Mercedes boss Toto Wolff has issued his sternest assessment yet of rookie Kimi Antonelli, branding the teenager’s Italian Grand Prix display “underwhelming” — while stressing that his long-term faith in the youngster remains intact.
Antonelli came to Monza eager to rebound after his crash-strewn outing in Zandvoort, but instead endured another error-heavy weekend in front of the home fans.
A trip into the gravel trap during second practice cut short his long-run preparations, before a poor getaway in Sunday’s race dropped him from sixth to tenth on the opening lap.
Though he recovered to finish eighth on the road, repeated track limits violations and a five-second penalty for forcing Alex Albon wide relegated him to ninth, well behind Mercedes teammate George Russell in fifth.
Wolff, usually quick to shield his rookie from scrutiny, didn’t hold back his criticism this time.
“Underwhelming this weekend.

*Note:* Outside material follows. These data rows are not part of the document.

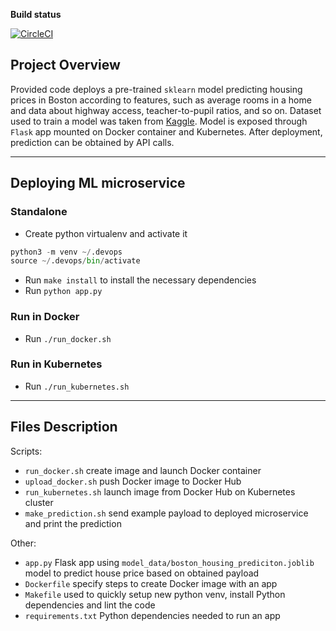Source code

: **Build status**

[![CircleCI](https://circleci.com/gh/KrainskiL/ml_microservice.svg?style=svg)](https://circleci.com/gh/KrainskiL/ml_microservice)

## Project Overview

Provided code deploys a pre-trained `sklearn` model predicting housing prices in Boston according to features, such as average rooms in a home and data about highway access, teacher-to-pupil ratios, and so on. Dataset used to train a model was taken from [Kaggle](https://www.kaggle.com/c/boston-housing). Model is exposed through `Flask` app mounted on Docker container and Kubernetes. After deployment, prediction can be obtained by API calls.

---

## Deploying ML microservice

### Standalone

* Create python virtualenv and activate it
```python
python3 -m venv ~/.devops
source ~/.devops/bin/activate
```
* Run `make install` to install the necessary dependencies
* Run `python app.py`

### Run in Docker

* Run `./run_docker.sh`

### Run in Kubernetes

* Run `./run_kubernetes.sh`

---

## Files Description

Scripts:
* `run_docker.sh` create image and launch Docker container
* `upload_docker.sh` push Docker image to Docker Hub
* `run_kubernetes.sh` launch image from Docker Hub on Kubernetes cluster
* `make_prediction.sh` send example payload to deployed microservice and print the prediction

Other:
* `app.py` Flask app using `model_data/boston_housing_prediciton.joblib` model to predict house price based on obtained payload
* `Dockerfile` specify steps to create Docker image with an app
* `Makefile` used to quickly setup new python venv, install Python dependencies and lint the code
* `requirements.txt` Python dependencies needed to run an app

Underwhelming,” he said. “You can’t put the car in the gravel bed and expect to be there. All of the race was underwhelming.

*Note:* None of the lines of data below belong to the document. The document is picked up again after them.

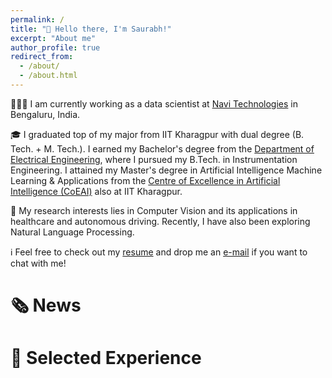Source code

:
 ```yaml
---
permalink: /
title: "👋 Hello there, I'm Saurabh!"
excerpt: "About me"
author_profile: true
redirect_from: 
  - /about/
  - /about.html
---
```


👨🏽‍💻 I am currently working as a data scientist at [Navi Technologies](https://navi.com) in Bengaluru, India.

🎓 I graduated top of my major from IIT Kharagpur with dual degree (B. Tech. + M. Tech.). I  earned my Bachelor's degree from the [Department of Electrical Engineering](www.ee.iitkgp.ac.in), where I pursued my B.Tech. in Instrumentation Engineering. I attained my Master's degree in Artificial Intelligence Machine Learning & Applications from the [Centre of Excellence in Artificial Intelligence (CoEAI)](http://www.ai.iitkgp.ac.in) also at IIT Kharagpur.

🔬 My research interests lies in Computer Vision and its applications in healthcare and autonomous driving. Recently, I have also been exploring Natural Language Processing.

ℹ️ Feel free to check out my [resume](https://drive.google.com/file/d/1K8YA1ftJVm2EHYR5W6OYcTUxtSXM88r_/view?usp=drive_link) and drop me an [e-mail](saurabhmishra608@gmail.com) if you want to chat with me!

# 🗞️ News

# 🧫 Selected Experience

“It doesn’t change anything in my support and confidence in his future because I believe he’s going to be very, very, very good — but today was… underwhelming.”

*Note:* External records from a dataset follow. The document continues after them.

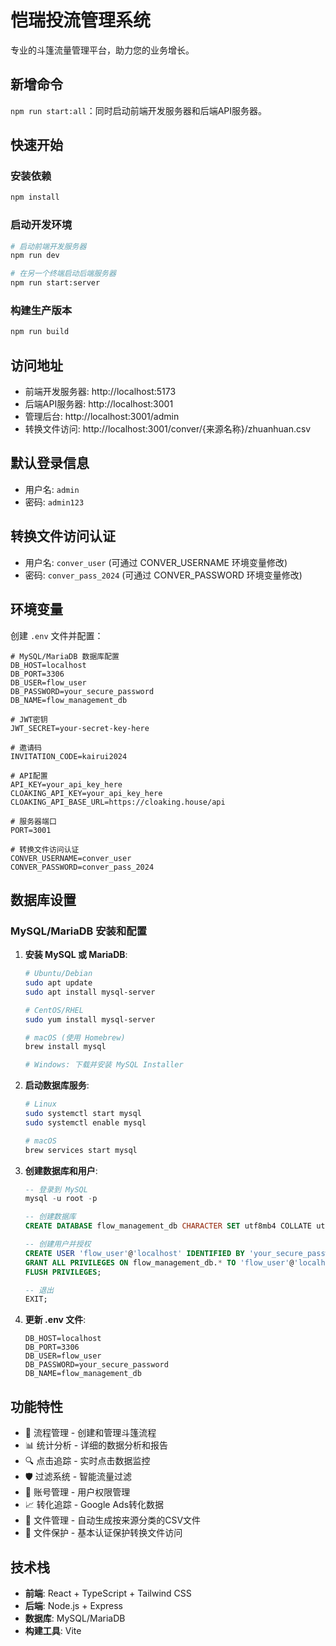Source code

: # 恺瑞投流管理系统

专业的斗篷流量管理平台，助力您的业务增长。

## 新增命令

`npm run start:all`：同时启动前端开发服务器和后端API服务器。

## 快速开始

### 安装依赖
```bash
npm install
```

### 启动开发环境
```bash
# 启动前端开发服务器
npm run dev

# 在另一个终端启动后端服务器
npm run start:server
```

### 构建生产版本
```bash
npm run build
```

## 访问地址

- 前端开发服务器: http://localhost:5173
- 后端API服务器: http://localhost:3001
- 管理后台: http://localhost:3001/admin
- 转换文件访问: http://localhost:3001/conver/{来源名称}/zhuanhuan.csv

## 默认登录信息

- 用户名: `admin`
- 密码: `admin123`

## 转换文件访问认证

- 用户名: `conver_user` (可通过 CONVER_USERNAME 环境变量修改)
- 密码: `conver_pass_2024` (可通过 CONVER_PASSWORD 环境变量修改)

## 环境变量

创建 `.env` 文件并配置：

```env
# MySQL/MariaDB 数据库配置
DB_HOST=localhost
DB_PORT=3306
DB_USER=flow_user
DB_PASSWORD=your_secure_password
DB_NAME=flow_management_db

# JWT密钥
JWT_SECRET=your-secret-key-here

# 邀请码
INVITATION_CODE=kairui2024

# API配置
API_KEY=your_api_key_here
CLOAKING_API_KEY=your_api_key_here
CLOAKING_API_BASE_URL=https://cloaking.house/api

# 服务器端口
PORT=3001

# 转换文件访问认证
CONVER_USERNAME=conver_user
CONVER_PASSWORD=conver_pass_2024
```

## 数据库设置

### MySQL/MariaDB 安装和配置

1. **安装 MySQL 或 MariaDB**:
   ```bash
   # Ubuntu/Debian
   sudo apt update
   sudo apt install mysql-server
   
   # CentOS/RHEL
   sudo yum install mysql-server
   
   # macOS (使用 Homebrew)
   brew install mysql
   
   # Windows: 下载并安装 MySQL Installer
   ```

2. **启动数据库服务**:
   ```bash
   # Linux
   sudo systemctl start mysql
   sudo systemctl enable mysql
   
   # macOS
   brew services start mysql
   ```

3. **创建数据库和用户**:
   ```sql
   -- 登录到 MySQL
   mysql -u root -p
   
   -- 创建数据库
   CREATE DATABASE flow_management_db CHARACTER SET utf8mb4 COLLATE utf8mb4_unicode_ci;
   
   -- 创建用户并授权
   CREATE USER 'flow_user'@'localhost' IDENTIFIED BY 'your_secure_password';
   GRANT ALL PRIVILEGES ON flow_management_db.* TO 'flow_user'@'localhost';
   FLUSH PRIVILEGES;
   
   -- 退出
   EXIT;
   ```

4. **更新 .env 文件**:
   ```env
   DB_HOST=localhost
   DB_PORT=3306
   DB_USER=flow_user
   DB_PASSWORD=your_secure_password
   DB_NAME=flow_management_db
   ```

## 功能特性

- 🎯 流程管理 - 创建和管理斗篷流程
- 📊 统计分析 - 详细的数据分析和报告
- 🔍 点击追踪 - 实时点击数据监控
- 🛡️ 过滤系统 - 智能流量过滤
- 👥 账号管理 - 用户权限管理
- 📈 转化追踪 - Google Ads转化数据
- 📁 文件管理 - 自动生成按来源分类的CSV文件
- 🔐 文件保护 - 基本认证保护转换文件访问

## 技术栈

- **前端**: React + TypeScript + Tailwind CSS
- **后端**: Node.js + Express
- **数据库**: MySQL/MariaDB
- **构建工具**: Vite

Antonelli admitted his own role in the struggles.
“I didn’t do long runs in FP2 because of my mistakes, so I wasn’t really prepared for the race,” he conceded. “That also didn’t help.”
For Wolff, the concern is not Antonelli’sraw pace but a pattern of early-weekend mistakes that snowball into lost preparation and diminished confidence.
“A clean weekend means almost not to carry too much trauma of previous mistakes into the next session or into the next weekend, because that is baggage,” he explained.
“You’re not going to attack the corner hard if you’ve been off there before and it finished your session.
“Or maybe you’re not attacking a driver that should not be in your way like Gasly, because he had this situation with Leclerc. Kimi shouldn’t lose even a second on Gasly.”
Still, Wolff underlined his conviction that Antonelli’s ceiling is sky-high.
“He’s a great driver,” he said. “He has this unbelievable ability and natural talent. He’s a racer. It’s all there. But we need to get rid of the ballast. It’s just freeing him up. Freeing him up.”
Antonelli’s ninth place at Monza leaves him eighth in the championship, with the Mercedes junior still seeking his first standout weekend in Formula 1.
While Mercedes has yet to finalise its driver line-up for 2026, Wolff reiterated that Antonelli remains central to the team’s long-term plans – though with a clear message that the Italian must shake off the errors if he is to deliver on his potential.